Les pays sahéliens et l’Égypte appellent à une approche commune, inclusive et durable face aux défis sécuritaires et de développement qui secouent la région.
En marge du Forum d’Assouan pour la paix et le développement durables, tenu les 19 et 20 octobre, s’est déroulée une table ronde de haut niveau à huis clos sur le thème : « Au-delà des tempêtes dominantes : un avenir de coopération pour le Sahel ».
Organisée par le Secrétariat du Forum d’Assouan et le Centre international du Caire pour la résolution des conflits, le maintien et la consolidation de la paix (CCCPA), en coordination avec les pays membres de l’Alliance des États du Sahel (AES), cette rencontre visait à définir de nouvelles orientations pour renforcer la coopération régionale.
Placée sous la présidence du ministre égyptien des Affaires étrangères, Dr Badr Abdelatty, aux côtés de ses homologues malien, Abdoulaye Diop, et burkinabé, Karamoko Jean-Marie Traoré, la réunion a permis d’aborder les défis sécuritaires, économiques et institutionnels qui fragilisent encore la région.

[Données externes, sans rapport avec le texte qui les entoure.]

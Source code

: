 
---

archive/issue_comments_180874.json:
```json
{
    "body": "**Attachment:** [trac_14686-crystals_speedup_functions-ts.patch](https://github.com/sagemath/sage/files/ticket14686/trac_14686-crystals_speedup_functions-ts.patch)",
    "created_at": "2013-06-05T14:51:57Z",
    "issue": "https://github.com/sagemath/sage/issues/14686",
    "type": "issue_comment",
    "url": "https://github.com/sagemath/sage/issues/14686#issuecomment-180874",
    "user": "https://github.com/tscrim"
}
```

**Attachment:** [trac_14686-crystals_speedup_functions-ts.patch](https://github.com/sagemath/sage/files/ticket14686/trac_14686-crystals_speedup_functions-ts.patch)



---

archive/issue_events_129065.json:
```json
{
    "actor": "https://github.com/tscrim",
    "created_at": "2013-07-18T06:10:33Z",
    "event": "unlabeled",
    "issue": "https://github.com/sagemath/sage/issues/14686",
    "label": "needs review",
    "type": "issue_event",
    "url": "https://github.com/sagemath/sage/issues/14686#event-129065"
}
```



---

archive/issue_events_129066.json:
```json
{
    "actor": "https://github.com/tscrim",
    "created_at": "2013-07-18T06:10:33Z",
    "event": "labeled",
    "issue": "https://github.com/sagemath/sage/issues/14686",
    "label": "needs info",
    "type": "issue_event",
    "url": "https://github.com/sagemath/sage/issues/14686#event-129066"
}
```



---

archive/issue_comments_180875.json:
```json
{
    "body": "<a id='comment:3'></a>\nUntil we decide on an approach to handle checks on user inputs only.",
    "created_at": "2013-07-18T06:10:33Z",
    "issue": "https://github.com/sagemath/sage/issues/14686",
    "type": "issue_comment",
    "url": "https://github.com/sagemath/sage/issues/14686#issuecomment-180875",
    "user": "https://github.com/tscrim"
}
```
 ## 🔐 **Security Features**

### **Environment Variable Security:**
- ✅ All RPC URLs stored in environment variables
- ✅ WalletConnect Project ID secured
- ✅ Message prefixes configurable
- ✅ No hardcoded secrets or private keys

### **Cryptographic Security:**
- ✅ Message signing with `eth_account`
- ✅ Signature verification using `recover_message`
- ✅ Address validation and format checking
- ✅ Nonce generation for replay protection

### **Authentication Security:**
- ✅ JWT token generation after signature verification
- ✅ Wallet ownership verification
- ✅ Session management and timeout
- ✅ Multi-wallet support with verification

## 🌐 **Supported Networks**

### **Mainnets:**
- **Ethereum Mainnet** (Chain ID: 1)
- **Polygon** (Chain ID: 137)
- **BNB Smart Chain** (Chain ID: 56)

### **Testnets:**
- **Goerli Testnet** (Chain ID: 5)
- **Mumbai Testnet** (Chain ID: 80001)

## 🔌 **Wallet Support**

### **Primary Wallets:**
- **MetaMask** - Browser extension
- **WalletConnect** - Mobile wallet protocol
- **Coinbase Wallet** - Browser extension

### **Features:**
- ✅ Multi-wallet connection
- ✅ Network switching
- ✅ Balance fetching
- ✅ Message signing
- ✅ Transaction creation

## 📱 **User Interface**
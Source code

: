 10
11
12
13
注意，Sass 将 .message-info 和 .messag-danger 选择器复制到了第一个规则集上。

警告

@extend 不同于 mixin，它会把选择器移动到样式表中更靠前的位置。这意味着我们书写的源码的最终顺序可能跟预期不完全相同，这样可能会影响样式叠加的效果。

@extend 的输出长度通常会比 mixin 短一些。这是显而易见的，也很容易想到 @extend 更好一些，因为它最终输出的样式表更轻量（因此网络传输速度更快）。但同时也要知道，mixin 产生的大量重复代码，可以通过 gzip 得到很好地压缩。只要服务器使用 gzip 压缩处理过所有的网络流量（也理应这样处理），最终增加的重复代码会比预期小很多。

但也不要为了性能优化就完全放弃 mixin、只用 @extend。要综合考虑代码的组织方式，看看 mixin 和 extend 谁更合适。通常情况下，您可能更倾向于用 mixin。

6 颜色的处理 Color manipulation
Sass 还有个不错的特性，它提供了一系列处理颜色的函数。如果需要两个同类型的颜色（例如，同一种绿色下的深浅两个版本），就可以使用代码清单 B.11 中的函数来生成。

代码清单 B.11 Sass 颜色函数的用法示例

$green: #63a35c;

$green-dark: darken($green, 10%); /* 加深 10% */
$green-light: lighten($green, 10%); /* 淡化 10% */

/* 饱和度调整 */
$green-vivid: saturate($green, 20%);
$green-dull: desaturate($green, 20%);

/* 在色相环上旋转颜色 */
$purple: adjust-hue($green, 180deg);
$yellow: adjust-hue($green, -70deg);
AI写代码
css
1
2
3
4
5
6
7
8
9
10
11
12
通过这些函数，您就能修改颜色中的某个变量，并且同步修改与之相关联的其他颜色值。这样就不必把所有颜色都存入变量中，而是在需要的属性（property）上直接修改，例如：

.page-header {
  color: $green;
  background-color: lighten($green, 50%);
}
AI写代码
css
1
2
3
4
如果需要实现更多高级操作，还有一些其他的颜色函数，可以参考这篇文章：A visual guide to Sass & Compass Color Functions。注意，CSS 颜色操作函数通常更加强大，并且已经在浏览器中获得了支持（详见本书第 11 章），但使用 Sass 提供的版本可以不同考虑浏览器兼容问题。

Les participants ont souligné la nécessité de repenser les cadres d’intervention traditionnels et de replacer les États sahéliens au cœur de la conception des stratégies régionales.
Le thème de la rencontre reflète la volonté des pays participants de changer le narratif sur le Sahel, en le présentant non plus comme une zone de crises, mais comme un espace d’opportunités et de résilience.
Les échanges ont mis l’accent sur le renforcement de la coopération régionale pour combattre les trafics transfrontaliers, l’extrémisme violent, la circulation d’armes et les flux financiers illicites, tout en favorisant la croissance économique et la cohésion institutionnelle.
L’objectif affiché était d’instaurer un dialogue inclusif et pragmatique, ancré dans les réalités locales, afin de consolider les institutions publiques et de restaurer la confiance entre les États et leurs citoyens.
Les participants ont plaidé pour des approches intégrées et adaptées aux contextes nationaux, tirant les leçons des expériences passées.
L’initiative égyptienne a été chaleureusement saluée par les délégations sahéliennes, qui ont souligné la constance de l’engagement du Caire en faveur de la paix et de la sécurité sur le continent. L’Égypte a été décrite comme un « partenaire fiable », agissant dans un esprit de respect mutuel et d’égalité.
Ce positionnement confirme l’ambition du pays de jouer un rôle accru dans la stabilité du Sahel, tout en promouvant un dialogue interafricain autonome, moins dépendant des cadres d’assistance extérieurs.